[ietf78-tech] Admission Control: Just to be completely clear
Jim Martin
jim at daedelus.com
Sun Jun 27 20:43:16 PDT 2010
On Jun 27, 2010, at 8:27 PM, Randy Bush wrote:
>> At this point, the requested authentication tokens are a simple shared
>> username/password that are distributed to the attendees as they
>> arrive
>
> i am not hearing that shared is acceptable. i sent a re-check some
> hours ago. but you stateside folk are having sunday for some weird
> reason.
>
>> however we'd like to ensure that per-user authentication is possible
>> should the requirements become more strict.
>
> indeed.
I'm just repeating what Professor Lee told us in our meeting in Anaheim. The fact that shared credentials are unacceptable are exactly what we were expecting though.
>
>> To this end, we'd like to prototype this admission control system for
>> Maastricht, both to validate the system under load and to provide a
>> "heads up" to the attendees that this will be the way things are in
>> Beijing. This also allows us to disable the admission control if
>> there's a problem, an option not available in Beijing.
>
> that last is a failure i think we would wish to avoid.
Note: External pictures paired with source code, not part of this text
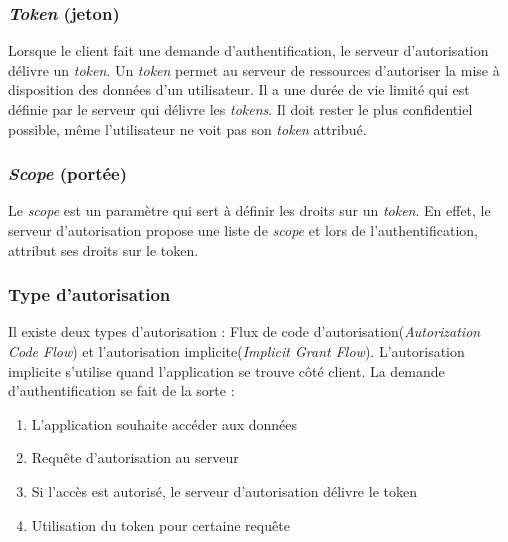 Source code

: \documentclass[11pt]{report} %
\begin{document}
			\subsubsection{\textit{Token} (jeton)}
			\label{token}
			Lorsque le client fait une demande d'authentification, le serveur d'autorisation délivre un \textit{token}. Un \textit{token} permet au serveur de ressources d'autoriser la mise à disposition des données d'un utilisateur. Il a une durée de vie limité qui est définie par le serveur qui délivre les \textit{tokens}.
			Il doit rester le plus confidentiel possible, même l'utilisateur ne voit pas son \textit{token} attribué.
			
			\subsubsection{\textit{Scope} (portée)}
			Le \textit{scope} est un paramètre qui sert à définir les droits sur un \textit{token}. En effet, le serveur d'autorisation propose une liste de \textit{scope} et lors de l'authentification, attribut ses droits sur le token.
			
			\subsubsection{Type d'autorisation}
			Il existe deux types d'autorisation : Flux de code d'autorisation(\textit{Autorization Code Flow}) et l'autorisation implicite(\textit{Implicit Grant Flow}). L'autorisation implicite s'utilise quand l'application se trouve côté client. La demande d'authentification se fait de la sorte :
			\begin{enumerate}
				\item L'application souhaite accéder aux données
				\item Requête d'autorisation au serveur
				\item Si l'accès est autorisé, le serveur d'autorisation délivre le token
				\item Utilisation du token pour certaine requête 
			\end{enumerate}
			
			\newpage
			
\end{document}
Oh, agreed. This was more about the emphasis that in Beijing failure is not an option.
>
>> - We're late. We need to socialize what we'll be doing to the IETF
>> community via Ray (IETF Administrative Director) and Russ (IETF
>> Chair), so we need to get them information soon.
>
> russ is not that un-synched
Thanks for making that happen.
>
>> - We have people with very limited laptops/devices, so we cannot
>> assume they can to 802.1x
>
> From: Russ Housley <housley at vigilsec.com>
>> I have a personal preference for WPA2 over WPA. WPA has reached
>> the end of its useful security lifetime. We designed it for 5
>> years, and that has passed. It was only supposed to be used as a
>> stop-gap whil new hardware was fielded that could do WPA2. We're
>> there.
>
>> - We have some very privacy focused individuals which will undoubtedly
>> be concerned with anything we do. We simply need to avoid stirring
>> up the hornets more than we need to.
>
> awww. spoilsport. :)
:-) I'm here to ruin your fun ....
>
> this is why the idea of a paper bag of anonymous tokens at the reg desk.
I admit, I'm liking that idea more and more...
Upon looking at my Anaheim badge, on the back it has my name "Martin, Jim" and a number under the barcode "770459". If we could get a dump of these we could simply say "Use the details on the back of your badge, or if you're concerned about that, come grab a paper slip from the reg desk/help desk"
>
>> - Failure /IS/ an option in Maastricht, but would be very bad in
>> Beijing
>
> it would not be good in maastricht.
See above.
>
>> We really need a fleshed out plan ASAP. There an administrative call
>> for the Maastricht IETF early (US) Tuesday morning where we should be
>> able to put details forward.
>
> yep. we're all politely waiting.
For whom? The decision last monday was the John, Joel, and Rob would work this out and get back to the group with a fleshed out proposal.
>
> this is not a mountain. we have lots of alternatives. what is missing
> is consensus on the goals, e.g. individual tokens or shared. my guess
> on that one is that the threat model is that a shared token can be
> splattered around beijing hackerdom in milliseconds.
I think I've stated the goals. Do you disagree with them? Have additions/modifications?
We'll bring this to a close (hopefully) on the call tomorrow.